World’s first large multimodal model (LMM) with audio reasoning on a Windows PC

Generative AI and large language models (LLMs) have taken the world by storm, but until recently LLMs have been mostly limited to text inputs. In this MWC 2024 technology demo, we showcase the world’s first large multimodal model (LMM) with audio reasoning on a Windows PC. LLMs can now hear, understanding audio and being able to reason about it.

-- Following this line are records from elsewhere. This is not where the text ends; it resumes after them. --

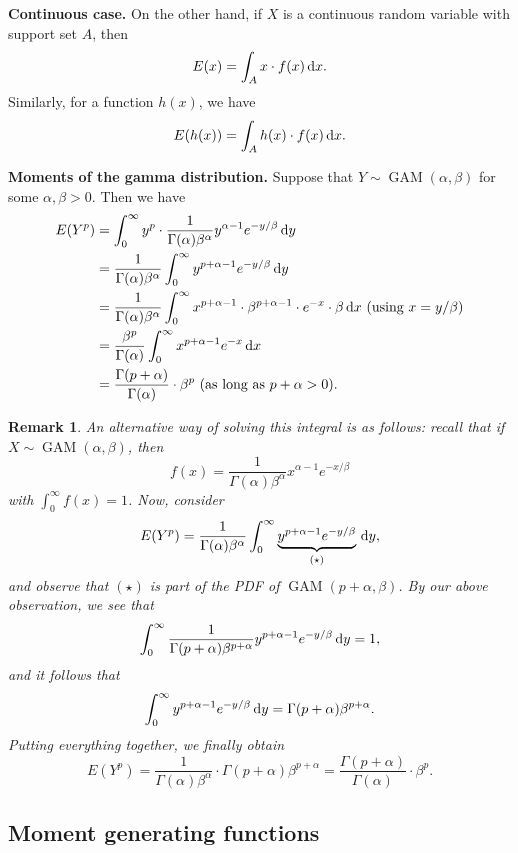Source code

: \documentclass[10pt]{article}
\DeclareMathOperator{\GAM}{GAM}
\theoremstyle{newstyle}
\newtheorem{remark}[thm]{Remark}
\begin{document}
{\bf Continuous case.} On the other hand, if $X$ is a continuous random variable with support set $A$, then
\[ E(x) = \int_A x \cdot f(x)\,{\rm d}x. \] 
Similarly, for a function $h(x)$, we have 
\[ E(h(x)) = \int_A h(x) \cdot f(x) \, {\rm d}x. \]

{\bf Moments of the gamma distribution.} Suppose that $Y \sim \GAM(\alpha, \beta)$ for some 
$\alpha, \beta > 0$. Then we have 
\begin{align*}
    E(Y^p) &= \int_0^\infty y^p \cdot \frac{1}{\Gamma(\alpha) \beta^\alpha} y^{\alpha-1} e^{-y/\beta}
    \, {\rm d}y \\
    &= \frac{1}{\Gamma(\alpha)\beta^\alpha} \int_0^\infty y^{p+\alpha-1} e^{-y/\beta} \, {\rm d}y \\
    &= \frac{1}{\Gamma(\alpha)\beta^\alpha} \int_0^\infty x^{p+\alpha-1} \cdot 
    \beta^{p+\alpha-1} \cdot e^{-x} \cdot \beta \, {\rm d}x \text{ (using $x = y/\beta$)} \\
    &= \frac{\beta^p}{\Gamma(\alpha)} \int_0^\infty x^{p+\alpha-1} e^{-x} \, {\rm d}x \\
    &= \frac{\Gamma(p+\alpha)}{\Gamma(\alpha)} \cdot \beta^p \text{ (as long as $p+\alpha>0$)}. 
\end{align*}

\begin{remark}
An alternative way of solving this integral is as follows: recall that if $X \sim \GAM(\alpha, \beta)$, 
then 
\[ f(x) = \frac{1}{\Gamma(\alpha) \beta^\alpha} x^{\alpha-1} e^{-x/\beta} \]
with $\int_0^\infty f(x) = 1$. Now, consider 
\[ E(Y^p) = \frac{1}{\Gamma(\alpha)\beta^\alpha} \int_0^\infty 
\underbrace{y^{p+\alpha-1} e^{-y/\beta}}_{(\star)} \, {\rm d}y, \]
and observe that $(\star)$ is part of the PDF of $\GAM(p+\alpha, \beta)$. By our above observation, 
we see that
\[ \int_0^\infty \frac{1}{\Gamma(p+\alpha)\beta^{p+\alpha}} y^{p+\alpha-1} e^{-y/\beta} \, {\rm d}y = 1, \]
and it follows that
\[ \int_0^\infty y^{p+\alpha-1} e^{-y/\beta} \, {\rm d}y = \Gamma(p+\alpha)\beta^{p+\alpha}. \]
Putting everything together, we finally obtain 
\[ E(Y^p) = \frac{1}{\Gamma(\alpha)\beta^\alpha} \cdot \Gamma(p+\alpha)\beta^{p+\alpha} = 
\frac{\Gamma(p+\alpha)}{\Gamma(\alpha)} \cdot \beta^p. \]
\end{remark}

\subsection{Moment generating functions}
\end{document}
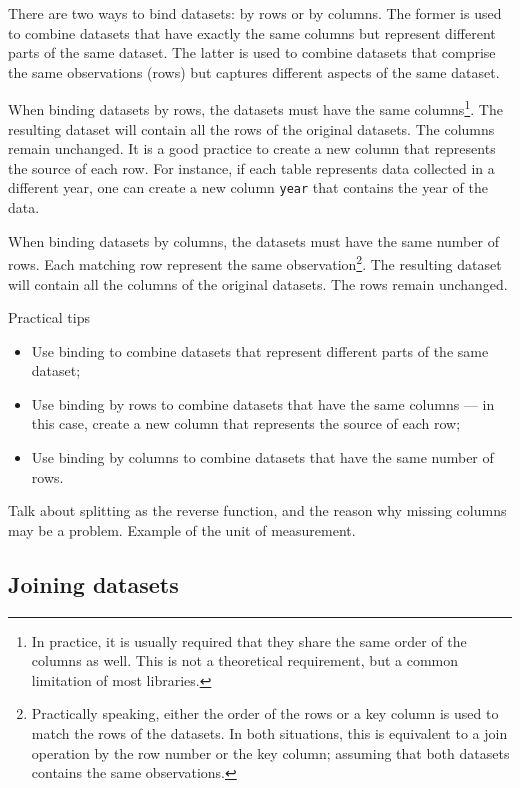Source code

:There are two ways to bind datasets: by rows or by columns.  The former is used to
combine datasets that have exactly the same columns but represent different parts of the
same dataset.  The latter is used to combine datasets that comprise the same observations
(rows) but captures different aspects of the same dataset.

When binding datasets by rows, the datasets must have the same columns\footnote{In
practice, it is usually required that they share the same order of the columns as well.
This is not a theoretical requirement, but a common limitation of most libraries.}.
The resulting dataset will contain all the rows of the original datasets.  The columns
remain unchanged.  It is a good practice to create a new column that represents the source
of each row.  For instance, if each table represents data collected in a different year,
one can create a new column \texttt{year} that contains the year of the data.

When binding datasets by columns, the datasets must have the same number of rows.  Each
matching row represent the same observation\footnote{Practically speaking, either the
order of the rows or a key column is used to match the rows of the datasets.  In both
situations, this is equivalent to a join operation by the row number or the key column;
assuming that both datasets contains the same observations.}. The resulting dataset will
contain all the columns of the original datasets.  The rows remain unchanged.

\begin{hlbox}{Practical tips}
  \begin{itemize}
    \item Use binding to combine datasets that represent different parts of the same dataset;
    \item Use binding by rows to combine datasets that have the same columns --- in this
      case, create a new column that represents the source of each row;
    \item Use binding by columns to combine datasets that have the same number of rows.
  \end{itemize}
\end{hlbox}

{\color{red} Talk about splitting as the reverse function, and the reason why missing
columns may be a problem. Example of the unit of measurement.}

\subsection{Joining datasets}

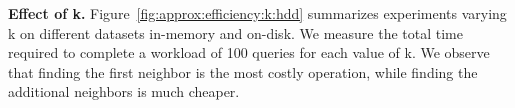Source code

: {{\begin{comment}
		\centering
		\texttt{[image: exact\_mapk\_random\_seismic\_100GB\_256\_de\_100NN\_100\_nocache]}
		\caption{Seismic100GB} 
		\label{fig:approx:accuracy:random:seismic:100GB:256:hdd:de:100NN:100:nocache}
	\end{subfigure}
	\begin{subfigure}{0.19\textwidth}
		\centering
		\caption{Sift250GB} 
		\label{fig:approx:accuracy:random:sift:250GB:128:hdd:de:100NN:100:nocache}
	\end{subfigure}
	\begin{subfigure}{0.19\textwidth}
		\centering
		\caption{Deep250GB} 
		\label{fig:approx:accuracy:random:deep:250GB:96:hdd:de:100NN:100:nocache}
	\end{subfigure}
	\caption{Number of random accesses  vs. accuracy (100-NN)}	
	\label{fig:approx:accuracy:random:250GB:hdd}
\end{figure*}
\end{comment}

\noindent\textbf{Effect of k.} Figure~\ref{fig:approx:efficiency:k:hdd} summarizes experiments varying k on different datasets in-memory and on-disk. 
We measure the total time required to complete a workload of 100 queries for each value of k. 
We observe that %
finding the first neighbor is the most costly operation, while finding the additional neighbors is much cheaper. 

}}
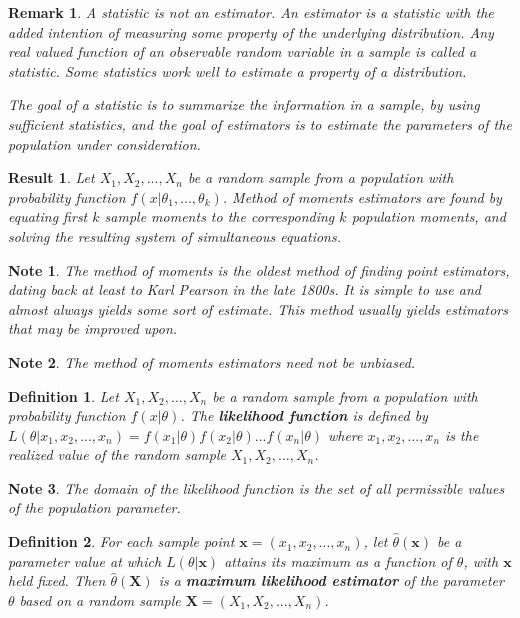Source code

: \documentclass[14pt,twoside]{extreport}
\theoremstyle{dotless}
\newtheorem*{defn}{Definition}
\newtheorem*{note}{Note} %
\newtheorem*{remark}{Remark} %
\newtheorem*{result}{Result} %
\begin{document}
\begin{remark}
    A statistic is not an estimator. An estimator is a statistic with the added intention of measuring some property of the underlying distribution. 
    Any real valued function of an observable random variable in a sample is called a statistic. 
    Some statistics work well to estimate a property of a distribution.

    The goal of a statistic is to summarize the information in a sample, by using sufficient statistics, and the goal of estimators is to estimate the parameters of the population under consideration.
\end{remark}

\begin{result}
    Let $X_1, X_2, ..., X_n$ be a random sample from a population with probability function $f(x|\theta_1, ..., \theta_k)$.
    Method of moments estimators are found by equating first $k$ sample moments to the corresponding $k$ population moments, and solving the resulting system of simultaneous equations.


\end{result}

\begin{note}
    The method of moments is the oldest method of finding point estimators, dating back at least to Karl Pearson in the late 1800s. 
    It is simple to use and almost always yields some sort of estimate. This method usually yields estimators that may be improved upon.
\end{note}

\begin{note}
    The method of moments estimators need not be unbiased.
\end{note}

\begin{defn}
    Let $X_1, X_2, ..., X_n$ be a random sample from a population with probability function $f(x|\theta)$.
    The \textbf{likelihood function} is defined by $L(\theta|x_1, x_2, ..., x_n) = f(x_1|\theta) f(x_2|\theta) ... f(x_n|\theta)$ where $x_1, x_2, ..., x_n$ is the realized value of the random sample $X_1, X_2, ..., X_n$.
\end{defn}

\begin{note}
    The domain of the likelihood function is the set of all permissible values of the population parameter.
\end{note}

\begin{defn}
    For each sample point $\bm{x} = (x_1, x_2, ..., x_n)$, let $\hat{\theta}(\bm{x})$ be a parameter value at which $L(\theta|\bm{x})$ attains its maximum as a function of $\theta$, with $\bm{x}$ held fixed. Then $\hat{\theta}(\bm{X})$ is a \textbf{maximum likelihood estimator} of the parameter $\theta$ based on a random sample $\bm{X} = (X_1, X_2, ..., X_n)$.
\end{defn}
\end{document}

On a Windows PC, Qualcomm AI Research is showcasing an on-device demonstration of a 7+ billion parameter LMM that can accept text and audio inputs (e.g., music, sound of traffic, etc.) and then generate multi-turn conversations about the audio at a responsive token rate. With our full-stack AI optimization, we achieve high performance at low power. By processing the LMM on device, we achieve enhanced privacy, reliability, personalization, and cost.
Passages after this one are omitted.